Blakstone rapporte un exemple qui vient à l'appui de ces réflexions. Deux enfants, l'un de neuf, l'autre de dix ans, avaient été condamnés pour meurtre, et le plus âgé fut exécuté parce que, après l'action, au lieu de se cacher lui-même, il avait pensé à cacher le cadavre. Les juges virent dans cette action la preuve d'un parfait discernement; mais combien cette induction était incertaine et périlleuse surtout, ajoute M. Rossi, qui a reproduit ce fait, s'il n'était pas prouvé que cet enfant eût songé d'avance aux moyens de cacher le corps du délit? Car il ne faut pas confondre l'horreur et la peur qu'une action criminelle inspire à un enfant après qu'il l'a commise, lorsqu'il voit devant ses yeux le résultat de cette action, avec la connaissance préalable et distincte de la nature et des conséquences du fait qu'il va commettre. Si l'emploi du seul moyen qui existe d'apprécier l'intelligence d'un enfant présente quelques dangers, alors même que son application se fait individuellement, on doit en conclure qu'il est bien plus dangereux de poser une règle générale qui détermine à l'avance un age d'irresponsabilité et un àge de responsabilité [1].

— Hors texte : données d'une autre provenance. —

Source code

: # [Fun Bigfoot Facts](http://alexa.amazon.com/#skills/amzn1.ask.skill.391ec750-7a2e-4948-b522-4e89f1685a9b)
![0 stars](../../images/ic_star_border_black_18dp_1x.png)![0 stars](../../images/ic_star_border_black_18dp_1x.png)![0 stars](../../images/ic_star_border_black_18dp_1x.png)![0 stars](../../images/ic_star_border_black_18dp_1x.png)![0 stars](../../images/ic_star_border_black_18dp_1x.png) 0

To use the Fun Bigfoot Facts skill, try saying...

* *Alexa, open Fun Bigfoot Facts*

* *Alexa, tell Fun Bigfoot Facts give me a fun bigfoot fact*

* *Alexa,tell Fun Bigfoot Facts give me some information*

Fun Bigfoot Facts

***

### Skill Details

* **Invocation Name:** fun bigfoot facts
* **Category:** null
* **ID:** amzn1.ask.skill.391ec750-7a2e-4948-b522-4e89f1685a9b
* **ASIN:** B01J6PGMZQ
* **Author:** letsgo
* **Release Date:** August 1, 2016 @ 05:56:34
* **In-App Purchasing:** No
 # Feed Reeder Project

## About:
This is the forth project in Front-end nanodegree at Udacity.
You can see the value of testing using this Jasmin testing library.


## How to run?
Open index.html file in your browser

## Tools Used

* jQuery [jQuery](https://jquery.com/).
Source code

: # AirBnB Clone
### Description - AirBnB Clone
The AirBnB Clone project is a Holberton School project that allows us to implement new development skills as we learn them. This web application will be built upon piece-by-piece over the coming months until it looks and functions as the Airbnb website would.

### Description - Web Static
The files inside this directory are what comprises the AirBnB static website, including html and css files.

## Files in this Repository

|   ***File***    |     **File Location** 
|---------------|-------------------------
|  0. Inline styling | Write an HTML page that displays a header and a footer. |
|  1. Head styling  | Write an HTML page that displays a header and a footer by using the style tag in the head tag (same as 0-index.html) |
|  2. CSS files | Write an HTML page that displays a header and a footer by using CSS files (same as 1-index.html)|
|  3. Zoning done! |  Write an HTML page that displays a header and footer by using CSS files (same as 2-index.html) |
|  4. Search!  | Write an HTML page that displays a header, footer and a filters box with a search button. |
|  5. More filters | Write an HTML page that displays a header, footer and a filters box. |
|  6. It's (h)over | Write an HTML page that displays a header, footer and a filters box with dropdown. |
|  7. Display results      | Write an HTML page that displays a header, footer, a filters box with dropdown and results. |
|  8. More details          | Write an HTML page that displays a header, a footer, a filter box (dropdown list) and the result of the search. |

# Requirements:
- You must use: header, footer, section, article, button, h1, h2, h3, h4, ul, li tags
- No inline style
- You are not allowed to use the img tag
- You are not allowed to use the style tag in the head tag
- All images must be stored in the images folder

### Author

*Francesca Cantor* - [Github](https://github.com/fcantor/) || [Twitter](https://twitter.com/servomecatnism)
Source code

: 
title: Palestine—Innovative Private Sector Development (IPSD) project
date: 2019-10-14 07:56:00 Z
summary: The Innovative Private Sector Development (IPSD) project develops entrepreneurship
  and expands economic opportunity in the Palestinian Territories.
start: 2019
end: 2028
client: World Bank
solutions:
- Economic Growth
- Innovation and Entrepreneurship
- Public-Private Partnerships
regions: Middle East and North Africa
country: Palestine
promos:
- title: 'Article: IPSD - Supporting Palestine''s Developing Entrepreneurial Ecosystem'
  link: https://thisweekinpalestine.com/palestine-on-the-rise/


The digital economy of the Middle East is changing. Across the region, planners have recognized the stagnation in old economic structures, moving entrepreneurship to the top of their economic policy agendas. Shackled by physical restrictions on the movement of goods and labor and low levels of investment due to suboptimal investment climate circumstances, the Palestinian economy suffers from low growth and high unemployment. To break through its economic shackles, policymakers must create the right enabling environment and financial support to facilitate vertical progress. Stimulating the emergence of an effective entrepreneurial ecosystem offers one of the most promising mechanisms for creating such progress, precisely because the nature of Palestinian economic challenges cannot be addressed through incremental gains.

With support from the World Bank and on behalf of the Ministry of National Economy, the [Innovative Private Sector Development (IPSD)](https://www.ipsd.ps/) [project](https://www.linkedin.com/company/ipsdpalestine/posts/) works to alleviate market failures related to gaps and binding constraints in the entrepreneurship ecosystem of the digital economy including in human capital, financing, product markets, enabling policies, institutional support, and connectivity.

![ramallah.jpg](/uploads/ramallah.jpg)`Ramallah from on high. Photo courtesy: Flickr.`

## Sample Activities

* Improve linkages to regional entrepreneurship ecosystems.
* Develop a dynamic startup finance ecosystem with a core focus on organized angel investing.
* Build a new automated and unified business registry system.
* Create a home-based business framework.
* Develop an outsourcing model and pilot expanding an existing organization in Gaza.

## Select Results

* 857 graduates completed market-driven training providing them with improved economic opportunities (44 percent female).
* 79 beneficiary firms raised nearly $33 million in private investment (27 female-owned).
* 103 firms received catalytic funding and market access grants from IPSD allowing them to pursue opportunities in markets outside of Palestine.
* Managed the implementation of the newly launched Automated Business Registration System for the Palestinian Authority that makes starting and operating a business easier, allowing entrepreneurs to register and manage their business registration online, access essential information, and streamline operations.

Les enfants diffèrent entre eux par l'intelligence autant que par le physique. La nature a mis des degrés divers dans les facultés dont elle les a dotés. Ces facultés reçoivent de leur position sociale et de l'éducation des développements plus ou moins grands, plus ou moins rapides. Tel enfant dont l'esprit aura été exercé, dont le jugement aura été cultivé, pourra comprendre dès l'âge de six ans l'immoralité d'une action, la criminalité d'un fait. Tel autre, et du même âge, végétant dans les langes d'une grossière ignorance, ne se rendra compte ni du caractère de l'action, ni de ses conséquences. Le développement de l'enfant varie en raison de son organisation physique, en raison de la culture qu'on donne

[1] Traité du Droit pénal.

à son intelligence, en raison même des climats sous l'influence desquels il se trouve. Celui dont l'éducation a été négligée, dont le développement physique a été tardif, doit-il porter devant la justice la peine d'une position déjà si misérable? Le châtiment doit-il le frapper plus rigoureusement parce qu'il a été plus malheureux? Comment l'assimiler sans injustice, lui dépourvu des moyens de connaître le bien et le mal, à l'enfant qui a vu luire pour ainsi dire avec la lumière les notions de la morale et les principes sociaux ?

De ces considérations nous déduirons deux conséquences qui nous semblent parfaitement exactes: c'est qu'il est impossible d'établir avec précision le moment où la raison rend légitime la responsabilité morale de l'homme; c'est que l'application de cette responsabilité doit se faire, moins d'après une règle générale, que dans chaque cas individuel et d'après l'ensemble des faits.

Un corollaire rigoureux de cette double conséquence est qu'il ne faudrait établir aucune règle, et que le juge devrait demeurer le maître de proclamer le résultat de l'impression produite sur sa conscience par les débats du procès. Peu importerait l'âge de l'enfant, qu'il eût plus ou moins de 16 ans; le juge, pour apprécier son intelligence, n'aurait d'autre base que le fait lui-même, en faisant abstraction de toute distinction légale.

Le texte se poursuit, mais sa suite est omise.